The electron particle information is only available when the Electron method successfully reconstructs the scattered electron
If particles are not found/reconstructed, their columns will contain null values
T-values are calculated as t = (p1 - p2)² using 4-vectors
The experimental beam approximation is crucial for understanding systematic uncertainties in real experiments

mcpart_lambda

Files: *.mcpart_lambda.csv
Conversion script: csv_convert/csv_mcpart_lambda.cxx

Full MC particles information for a lambda decays chain by using MCParticles EDM4EIC table. MCParticles has relations like daughters and parents. Those relations are flattened by lambda decay. The columns represent possible lambda decays are grouped by particles:

Prefixes (each has the same parameters after)

lam - Λ
prot - p (if pπ- decay or nulls)
pimin - π- (if pπ- decay or nulls)
neut - Neutron (if n π0 decay)
pizero - pi0 - (if n π0 decay)
gamone - γ one from π0 decay (if pi0 decays)
gamtwo - γ two from π0 decay (if pi0 decays)

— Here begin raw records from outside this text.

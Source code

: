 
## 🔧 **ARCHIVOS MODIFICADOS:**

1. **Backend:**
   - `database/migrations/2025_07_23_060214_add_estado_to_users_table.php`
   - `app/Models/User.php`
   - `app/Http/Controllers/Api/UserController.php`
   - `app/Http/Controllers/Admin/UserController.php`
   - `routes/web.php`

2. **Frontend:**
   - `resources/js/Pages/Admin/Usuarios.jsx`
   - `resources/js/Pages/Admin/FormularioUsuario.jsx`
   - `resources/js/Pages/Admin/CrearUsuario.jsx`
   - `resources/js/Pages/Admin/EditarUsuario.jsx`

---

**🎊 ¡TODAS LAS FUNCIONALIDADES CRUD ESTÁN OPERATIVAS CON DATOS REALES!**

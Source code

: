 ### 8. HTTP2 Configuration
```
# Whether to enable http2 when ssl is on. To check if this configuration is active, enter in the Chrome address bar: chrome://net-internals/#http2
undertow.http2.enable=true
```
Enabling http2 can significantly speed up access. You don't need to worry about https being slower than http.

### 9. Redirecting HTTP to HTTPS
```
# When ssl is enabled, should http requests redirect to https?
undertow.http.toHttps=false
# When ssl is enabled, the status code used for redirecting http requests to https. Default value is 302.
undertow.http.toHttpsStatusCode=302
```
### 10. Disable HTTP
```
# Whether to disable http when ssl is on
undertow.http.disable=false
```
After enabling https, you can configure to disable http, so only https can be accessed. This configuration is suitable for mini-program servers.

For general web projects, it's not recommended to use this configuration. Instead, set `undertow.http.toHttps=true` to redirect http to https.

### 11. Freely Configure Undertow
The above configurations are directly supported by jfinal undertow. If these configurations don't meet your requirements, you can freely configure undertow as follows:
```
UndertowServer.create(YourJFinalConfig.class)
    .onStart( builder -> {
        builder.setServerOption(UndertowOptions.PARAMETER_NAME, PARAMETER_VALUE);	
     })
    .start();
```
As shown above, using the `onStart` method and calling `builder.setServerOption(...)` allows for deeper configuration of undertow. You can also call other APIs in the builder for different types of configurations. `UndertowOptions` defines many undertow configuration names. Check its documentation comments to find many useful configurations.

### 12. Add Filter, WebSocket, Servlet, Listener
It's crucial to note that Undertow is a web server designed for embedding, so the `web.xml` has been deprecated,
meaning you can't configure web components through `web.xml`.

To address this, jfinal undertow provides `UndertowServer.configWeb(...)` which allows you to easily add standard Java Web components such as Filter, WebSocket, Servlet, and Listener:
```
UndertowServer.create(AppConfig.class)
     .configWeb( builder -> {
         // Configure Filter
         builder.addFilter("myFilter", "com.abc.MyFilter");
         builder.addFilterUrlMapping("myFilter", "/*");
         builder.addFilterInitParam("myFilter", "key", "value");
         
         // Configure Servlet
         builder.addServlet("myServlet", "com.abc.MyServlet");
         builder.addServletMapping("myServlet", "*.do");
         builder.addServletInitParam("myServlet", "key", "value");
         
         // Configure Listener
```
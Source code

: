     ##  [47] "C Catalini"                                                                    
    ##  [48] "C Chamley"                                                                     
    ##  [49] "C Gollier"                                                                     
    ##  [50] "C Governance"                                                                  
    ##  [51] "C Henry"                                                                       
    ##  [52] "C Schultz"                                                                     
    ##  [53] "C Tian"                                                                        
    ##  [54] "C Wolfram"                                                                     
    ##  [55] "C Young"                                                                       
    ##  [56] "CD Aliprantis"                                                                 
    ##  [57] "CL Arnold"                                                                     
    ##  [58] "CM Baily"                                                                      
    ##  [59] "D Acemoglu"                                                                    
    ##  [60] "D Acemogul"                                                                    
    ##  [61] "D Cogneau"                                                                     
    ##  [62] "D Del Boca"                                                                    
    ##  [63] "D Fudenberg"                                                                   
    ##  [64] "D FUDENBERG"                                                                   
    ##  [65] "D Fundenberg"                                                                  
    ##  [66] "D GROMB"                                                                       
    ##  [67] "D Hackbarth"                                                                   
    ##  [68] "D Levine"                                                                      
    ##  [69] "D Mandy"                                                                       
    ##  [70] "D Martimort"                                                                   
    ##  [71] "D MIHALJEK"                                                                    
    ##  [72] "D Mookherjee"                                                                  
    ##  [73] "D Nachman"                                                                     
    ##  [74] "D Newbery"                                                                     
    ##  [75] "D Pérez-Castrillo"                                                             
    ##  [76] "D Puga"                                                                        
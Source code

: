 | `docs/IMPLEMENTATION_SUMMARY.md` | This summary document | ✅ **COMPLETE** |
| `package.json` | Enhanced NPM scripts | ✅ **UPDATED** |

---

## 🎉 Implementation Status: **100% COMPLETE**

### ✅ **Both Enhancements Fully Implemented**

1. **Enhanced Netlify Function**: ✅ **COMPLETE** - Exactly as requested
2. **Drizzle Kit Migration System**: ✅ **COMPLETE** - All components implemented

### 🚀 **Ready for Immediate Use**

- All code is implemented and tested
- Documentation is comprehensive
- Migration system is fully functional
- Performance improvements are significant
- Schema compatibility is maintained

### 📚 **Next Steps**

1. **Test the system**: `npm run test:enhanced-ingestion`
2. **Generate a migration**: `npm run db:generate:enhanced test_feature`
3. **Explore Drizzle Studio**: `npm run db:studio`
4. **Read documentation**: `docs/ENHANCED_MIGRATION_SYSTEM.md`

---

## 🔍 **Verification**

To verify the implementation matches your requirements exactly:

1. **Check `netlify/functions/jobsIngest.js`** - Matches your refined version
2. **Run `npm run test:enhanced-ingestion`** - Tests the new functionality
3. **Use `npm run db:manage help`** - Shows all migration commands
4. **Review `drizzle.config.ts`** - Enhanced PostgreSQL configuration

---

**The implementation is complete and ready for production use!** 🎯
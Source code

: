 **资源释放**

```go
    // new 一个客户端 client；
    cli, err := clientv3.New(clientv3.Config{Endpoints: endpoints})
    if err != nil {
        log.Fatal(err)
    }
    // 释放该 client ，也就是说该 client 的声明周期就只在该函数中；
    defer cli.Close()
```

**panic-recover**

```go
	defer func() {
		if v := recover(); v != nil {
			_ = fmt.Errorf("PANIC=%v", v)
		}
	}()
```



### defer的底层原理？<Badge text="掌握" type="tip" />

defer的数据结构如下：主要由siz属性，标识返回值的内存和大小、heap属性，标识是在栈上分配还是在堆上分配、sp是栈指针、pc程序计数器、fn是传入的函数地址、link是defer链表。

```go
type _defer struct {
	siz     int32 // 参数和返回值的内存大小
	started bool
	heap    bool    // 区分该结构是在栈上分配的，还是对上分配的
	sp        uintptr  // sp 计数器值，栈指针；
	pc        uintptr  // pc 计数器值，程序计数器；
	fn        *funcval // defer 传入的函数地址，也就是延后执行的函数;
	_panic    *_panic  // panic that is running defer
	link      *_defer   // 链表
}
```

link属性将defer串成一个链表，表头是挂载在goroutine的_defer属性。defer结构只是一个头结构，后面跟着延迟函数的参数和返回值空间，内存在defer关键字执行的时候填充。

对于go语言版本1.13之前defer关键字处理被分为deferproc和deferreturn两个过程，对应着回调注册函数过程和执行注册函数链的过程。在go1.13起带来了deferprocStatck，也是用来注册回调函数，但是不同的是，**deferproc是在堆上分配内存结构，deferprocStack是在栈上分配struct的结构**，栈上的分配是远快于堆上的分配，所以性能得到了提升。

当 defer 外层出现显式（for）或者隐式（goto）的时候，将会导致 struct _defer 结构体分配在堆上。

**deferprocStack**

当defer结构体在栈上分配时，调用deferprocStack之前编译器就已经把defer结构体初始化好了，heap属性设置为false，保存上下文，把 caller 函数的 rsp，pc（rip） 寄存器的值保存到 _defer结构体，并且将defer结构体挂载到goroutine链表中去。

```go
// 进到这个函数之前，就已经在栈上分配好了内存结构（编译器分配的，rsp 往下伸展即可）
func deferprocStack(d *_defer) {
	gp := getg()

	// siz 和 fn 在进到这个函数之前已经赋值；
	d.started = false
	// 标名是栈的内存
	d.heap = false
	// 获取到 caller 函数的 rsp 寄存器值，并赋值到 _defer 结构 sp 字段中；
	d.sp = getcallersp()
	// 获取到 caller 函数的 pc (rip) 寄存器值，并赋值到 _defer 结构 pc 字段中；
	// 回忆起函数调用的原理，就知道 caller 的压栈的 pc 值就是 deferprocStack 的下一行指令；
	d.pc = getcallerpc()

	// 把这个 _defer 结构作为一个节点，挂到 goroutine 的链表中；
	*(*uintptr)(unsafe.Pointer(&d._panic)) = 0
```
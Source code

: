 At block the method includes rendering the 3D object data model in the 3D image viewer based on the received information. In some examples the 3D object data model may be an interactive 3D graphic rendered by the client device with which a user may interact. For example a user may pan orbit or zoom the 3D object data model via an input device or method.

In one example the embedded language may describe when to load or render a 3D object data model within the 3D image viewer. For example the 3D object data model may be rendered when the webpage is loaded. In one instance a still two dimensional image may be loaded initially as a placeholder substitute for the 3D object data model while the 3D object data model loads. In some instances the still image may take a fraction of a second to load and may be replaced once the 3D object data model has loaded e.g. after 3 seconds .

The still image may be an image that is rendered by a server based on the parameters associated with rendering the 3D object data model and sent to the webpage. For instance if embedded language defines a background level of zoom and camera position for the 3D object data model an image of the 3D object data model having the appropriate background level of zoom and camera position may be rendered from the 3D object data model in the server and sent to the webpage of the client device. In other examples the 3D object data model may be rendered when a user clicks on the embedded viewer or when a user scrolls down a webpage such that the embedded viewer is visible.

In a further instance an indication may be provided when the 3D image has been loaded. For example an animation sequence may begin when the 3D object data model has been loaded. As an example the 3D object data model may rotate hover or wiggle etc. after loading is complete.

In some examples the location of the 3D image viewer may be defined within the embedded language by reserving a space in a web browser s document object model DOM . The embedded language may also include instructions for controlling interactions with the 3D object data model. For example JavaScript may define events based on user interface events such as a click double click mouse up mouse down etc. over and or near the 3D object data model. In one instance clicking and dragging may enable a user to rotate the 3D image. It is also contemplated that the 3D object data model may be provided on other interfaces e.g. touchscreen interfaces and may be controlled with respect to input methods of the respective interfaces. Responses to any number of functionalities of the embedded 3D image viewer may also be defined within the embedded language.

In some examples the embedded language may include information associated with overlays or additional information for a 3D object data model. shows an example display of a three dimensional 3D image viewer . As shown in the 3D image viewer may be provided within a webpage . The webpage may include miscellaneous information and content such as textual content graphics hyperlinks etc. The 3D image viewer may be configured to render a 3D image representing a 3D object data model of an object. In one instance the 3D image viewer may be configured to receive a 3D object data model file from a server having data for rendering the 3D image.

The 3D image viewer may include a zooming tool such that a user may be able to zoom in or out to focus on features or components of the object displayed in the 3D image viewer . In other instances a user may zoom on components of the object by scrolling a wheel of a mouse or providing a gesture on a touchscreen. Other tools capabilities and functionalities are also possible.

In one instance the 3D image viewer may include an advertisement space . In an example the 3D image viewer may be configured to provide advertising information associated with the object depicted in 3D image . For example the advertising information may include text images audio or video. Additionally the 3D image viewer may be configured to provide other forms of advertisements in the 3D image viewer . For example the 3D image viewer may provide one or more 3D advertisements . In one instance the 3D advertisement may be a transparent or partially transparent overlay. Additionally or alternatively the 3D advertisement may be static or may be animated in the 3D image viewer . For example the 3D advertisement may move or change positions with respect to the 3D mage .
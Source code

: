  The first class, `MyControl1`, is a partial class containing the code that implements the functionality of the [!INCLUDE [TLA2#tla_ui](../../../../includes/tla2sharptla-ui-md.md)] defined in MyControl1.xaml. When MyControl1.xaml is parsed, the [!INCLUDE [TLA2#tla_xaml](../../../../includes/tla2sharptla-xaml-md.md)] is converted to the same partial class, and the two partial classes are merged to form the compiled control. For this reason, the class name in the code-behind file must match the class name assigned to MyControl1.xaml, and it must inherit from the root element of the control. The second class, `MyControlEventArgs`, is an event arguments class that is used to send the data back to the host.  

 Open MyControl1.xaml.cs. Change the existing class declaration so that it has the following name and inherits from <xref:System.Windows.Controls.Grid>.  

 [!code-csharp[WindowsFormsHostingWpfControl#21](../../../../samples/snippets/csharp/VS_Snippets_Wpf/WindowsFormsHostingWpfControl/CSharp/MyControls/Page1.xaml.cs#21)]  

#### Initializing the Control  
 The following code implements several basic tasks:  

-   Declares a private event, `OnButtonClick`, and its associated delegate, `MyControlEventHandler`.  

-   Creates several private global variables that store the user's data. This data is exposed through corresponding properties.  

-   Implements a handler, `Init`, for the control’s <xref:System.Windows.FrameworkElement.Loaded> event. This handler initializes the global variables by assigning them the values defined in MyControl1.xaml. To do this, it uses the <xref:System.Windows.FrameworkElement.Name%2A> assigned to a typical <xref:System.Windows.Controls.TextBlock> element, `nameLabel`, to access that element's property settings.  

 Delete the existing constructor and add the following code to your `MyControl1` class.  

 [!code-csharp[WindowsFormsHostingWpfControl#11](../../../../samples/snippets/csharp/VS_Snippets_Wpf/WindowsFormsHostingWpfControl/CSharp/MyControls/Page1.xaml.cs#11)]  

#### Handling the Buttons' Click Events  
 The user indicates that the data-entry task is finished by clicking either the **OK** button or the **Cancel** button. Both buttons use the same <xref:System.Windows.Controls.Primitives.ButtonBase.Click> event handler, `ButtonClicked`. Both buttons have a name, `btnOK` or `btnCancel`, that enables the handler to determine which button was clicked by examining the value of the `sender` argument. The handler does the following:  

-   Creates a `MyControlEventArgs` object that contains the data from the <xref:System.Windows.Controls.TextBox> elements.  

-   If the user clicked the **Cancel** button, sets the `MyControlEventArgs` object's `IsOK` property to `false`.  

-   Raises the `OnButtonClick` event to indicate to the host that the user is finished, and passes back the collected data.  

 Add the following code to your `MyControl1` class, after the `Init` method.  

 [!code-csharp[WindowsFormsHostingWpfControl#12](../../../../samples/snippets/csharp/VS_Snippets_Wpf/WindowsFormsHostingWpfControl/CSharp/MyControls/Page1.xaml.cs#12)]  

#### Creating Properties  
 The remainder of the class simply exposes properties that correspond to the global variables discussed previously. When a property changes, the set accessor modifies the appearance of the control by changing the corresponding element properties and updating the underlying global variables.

For each particle prefix, the next columns are saved:

{0}_id - id - particle index in MCParticles table
{0}_pdg - pdg - particle PDG
{0}_gen - gen - Generator Status (1 stable... probably)
{0}_sim - sim - Simulation Status (by Geant4)
{0}_px - px - Momentum
{0}_py - py
{0}_pz - pz
{0}_vx - vx - Origin vertex information
{0}_vy - vy
{0}_vz - vz
{0}_epx - epx - End Point (decay, or out of detector)
{0}_epy - epy
{0}_epz - epz
{0}_time - time - Time of origin
{0}_nd - nd - Number of daughters

So in the end the columns are:

yaml

evt,
lam_id,lam_pdg,lam_gen,lam_sim,lam_px,lam_py,lam_pz,lam_vx,lam_vy,lam_vz,lam_epx,lam_epy,lam_epz,lam_time,lam_nd,
prot_id,prot_pdg,prot_gen,prot_sim,prot_px,prot_py,prot_pz,prot_vx,prot_vy,prot_vz,prot_epx,prot_epy,prot_epz,prot_time,prot_nd,
pimin_id,pimin_pdg,pimin_gen,pimin_sim,pimin_px,pimin_py,pimin_pz,pimin_vx,pimin_vy,pimin_vz,pimin_epx,pimin_epy,pimin_epz,pimin_time,pimin_nd,neut_id,
neut_pdg,neut_gen,neut_sim,neut_px,neut_py,neut_pz,neut_vx,neut_vy,neut_vz,neut_epx,neut_epy,neut_epz,neut_time,neut_nd,
pizero_id,pizero_pdg,pizero_gen,pizero_sim,pizero_px,pizero_py,pizero_pz,pizero_vx,pizero_vy,pizero_vz,pizero_epx,pizero_epy,pizero_epz,pizero_time,pizero_nd,
gamone_id,gamone_pdg,gamone_gen,gamone_sim,gamone_px,gamone_py,gamone_pz,gamone_vx,gamone_vy,gamone_vz,gamone_epx,gamone_epy,gamone_epz,gamone_time,gamone_nd,
gamtwo_id,gamtwo_pdg,gamtwo_gen,gamtwo_sim,gamtwo_px,gamtwo_py,gamtwo_pz,gamtwo_vx,gamtwo_vy,gamtwo_vz,gamtwo_epx,gamtwo_epy,gamtwo_epz,gamtwo_time,gamtwo_nd

Notes:

Particles may not be decayed. E.g. Lambda may just go outside of detector designated volume, in this case lam_nd - Number of daughters will be 0 and the rest of columns will be null

reco_ff_lambdas

Files: *.reco_ff_lambdas_ngamgam.csv
Conversion script: csv_convert/csv_reco_ff_lambda.cxx

Reconstructed Lambda particles and their decay products from the far-forward Zero Degree Calorimeter (ZDC), specifically for the decay channel Λ → n + π⁰ → n + γ + γ. This table uses the ReconstructedFarForwardZDCLambdas collection from EDM4EIC and flattens the decay hierarchy similar to mcpart_lambda.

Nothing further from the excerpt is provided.